Loading multiple files into a single df and subsetting them

Listing all files in a directory

To get your files into R, you need to know where they are. You could hard-code a list of files, and input them, which is fine if this analysis is being done once on a small number of files, like so:

listOfFiles <- c('file1.tsv', 'SomeOtherFiles.tsv', 'A_Third_File.tsv')

There is a better way, for large numbers of files or if the input files will change with multiple iterations of this analysis.

listOfFiles <- list.files(path = '/location/of/the/files')

If you have other files in the directory, and want only a certain type of file, you can specify a pattern that the filenames must conform to.

listOfFiles <- list.files(
                            path = '/location/of/the/files', 
                            pattern = '\\.tsv')

The patterns used here are regular expressions (Regexes). Info on them can be found here. For those who are familiar with them, a cheatsheet is available here

Inputting lots of files at once

Let’s say you have a single file, and you want to read it. You’d probably use something like the following (although there are dozens of different ways to do the same thing).

singleDF <- read.table('data.tsv', header = TRUE)

Reading multiple files can be done by putting read.table() into a function, and iterating over it. More info about lapply() can be found here, and the official docs are here. If a function creates a df, then the lapply() function run over a function like that will make a list of dfs. The do.call('rbind') bit takes all of the dfs in the list, and sticks them together in one.

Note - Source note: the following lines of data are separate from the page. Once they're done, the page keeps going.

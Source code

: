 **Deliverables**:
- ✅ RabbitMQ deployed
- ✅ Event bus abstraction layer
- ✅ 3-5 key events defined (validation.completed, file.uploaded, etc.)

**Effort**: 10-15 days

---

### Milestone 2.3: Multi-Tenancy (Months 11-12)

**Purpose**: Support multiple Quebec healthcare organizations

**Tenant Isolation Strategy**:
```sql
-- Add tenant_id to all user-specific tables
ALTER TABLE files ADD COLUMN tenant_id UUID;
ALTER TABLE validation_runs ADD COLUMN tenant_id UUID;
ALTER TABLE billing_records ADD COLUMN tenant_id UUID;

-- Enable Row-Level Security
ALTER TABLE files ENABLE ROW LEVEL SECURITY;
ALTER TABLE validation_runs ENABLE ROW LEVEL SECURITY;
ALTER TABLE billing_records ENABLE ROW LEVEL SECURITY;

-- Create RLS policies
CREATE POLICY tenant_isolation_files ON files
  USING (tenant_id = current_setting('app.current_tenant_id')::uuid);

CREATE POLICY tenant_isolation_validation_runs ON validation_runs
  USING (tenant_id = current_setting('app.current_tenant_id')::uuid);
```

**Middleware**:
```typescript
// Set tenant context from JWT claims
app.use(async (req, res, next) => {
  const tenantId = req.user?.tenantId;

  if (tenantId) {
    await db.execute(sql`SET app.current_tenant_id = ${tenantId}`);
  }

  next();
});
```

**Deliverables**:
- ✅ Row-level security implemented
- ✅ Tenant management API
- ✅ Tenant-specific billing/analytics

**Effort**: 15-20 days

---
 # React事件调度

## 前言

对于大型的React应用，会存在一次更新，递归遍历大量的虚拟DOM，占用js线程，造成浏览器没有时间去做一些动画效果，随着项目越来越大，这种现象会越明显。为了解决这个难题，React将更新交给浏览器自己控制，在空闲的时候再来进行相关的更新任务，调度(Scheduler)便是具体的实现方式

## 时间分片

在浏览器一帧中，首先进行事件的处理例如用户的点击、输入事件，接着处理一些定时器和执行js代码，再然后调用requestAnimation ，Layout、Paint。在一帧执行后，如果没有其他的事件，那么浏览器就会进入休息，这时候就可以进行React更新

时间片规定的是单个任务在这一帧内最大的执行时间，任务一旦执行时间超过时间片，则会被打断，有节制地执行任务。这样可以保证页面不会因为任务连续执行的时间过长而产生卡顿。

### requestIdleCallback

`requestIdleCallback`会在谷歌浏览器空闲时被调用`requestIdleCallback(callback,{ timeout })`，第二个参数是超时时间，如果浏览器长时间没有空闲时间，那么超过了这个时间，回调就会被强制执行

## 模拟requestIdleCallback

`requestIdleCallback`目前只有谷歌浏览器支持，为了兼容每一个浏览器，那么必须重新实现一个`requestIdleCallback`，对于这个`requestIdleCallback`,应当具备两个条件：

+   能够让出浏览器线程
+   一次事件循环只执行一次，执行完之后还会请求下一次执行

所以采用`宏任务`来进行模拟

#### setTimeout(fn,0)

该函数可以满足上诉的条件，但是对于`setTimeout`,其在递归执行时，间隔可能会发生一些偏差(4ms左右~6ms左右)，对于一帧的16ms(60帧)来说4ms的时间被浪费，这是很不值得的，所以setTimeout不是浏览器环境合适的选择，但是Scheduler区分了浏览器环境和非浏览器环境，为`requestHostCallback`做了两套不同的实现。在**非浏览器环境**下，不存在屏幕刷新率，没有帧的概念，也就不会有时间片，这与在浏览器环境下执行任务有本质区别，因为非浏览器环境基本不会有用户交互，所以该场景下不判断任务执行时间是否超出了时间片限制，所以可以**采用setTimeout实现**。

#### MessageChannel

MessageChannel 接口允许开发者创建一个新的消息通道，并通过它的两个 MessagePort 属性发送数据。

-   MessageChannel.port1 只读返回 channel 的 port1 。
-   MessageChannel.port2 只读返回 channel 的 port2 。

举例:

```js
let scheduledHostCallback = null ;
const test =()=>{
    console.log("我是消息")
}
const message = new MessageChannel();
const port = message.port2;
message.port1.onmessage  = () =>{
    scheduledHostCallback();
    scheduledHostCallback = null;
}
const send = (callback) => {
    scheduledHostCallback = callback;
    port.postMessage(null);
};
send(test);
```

readFilesIn <- function(fileName) {
  outDF <- read.table(fileName, header = TRUE)
  return(outDF)
}

listOfDFs <- lapply(files, readFilesIn)
bigDF <- do.call("rbind", listOfDFs)

Processing the data whilst inputting them

The beauty of reading each file within a function is that you can do some preprocessing of each df before concatenation. You can use this to cut down on the amount of data that you store in RAM, or add a marker to show which file the data comes from.

In the following example, each file looks like so:

a	b
A	45
B	44
C	87
D	22
E	15

Let’s say you only want the data from rows where column ‘a’ is ‘A’ or ‘B’.

readAndSubset <- function(fileName) {
  # Read in a file whose name is in the fileName variable
  outDF <- read.table(fileName, header = TRUE)
  #	List the values in the rows that you want
  usefulRows <- c('A', 'B')
  # Delete all rows that don't match the above list
  outDF <- outDF[which(outDF$a %in% usefulRows),]
  # Add a column containing the filename
  outDF$fileName <- fileName
  return(outDF)
}

listOfDFs <- lapply(files, readFilesIn)
bigDF <- do.call("rbind", listOfDFs)

The output of the above, for two similar files called in.tsv and in2.tsv is the following:

  a  b fileName
A 45   in.tsv
B 44   in.tsv
A 74  in2.tsv
B 47  in2.tsv

Since you are removing rows when processing each file at a time, the amount of data that R needs to store in RAM at any point is only:

The good rows that it has found so far
The file that is currently being processed

… as opposed to reading all files in at once, and processing the lot, where R would need to store all data in RAM, then remove the unwanted rows.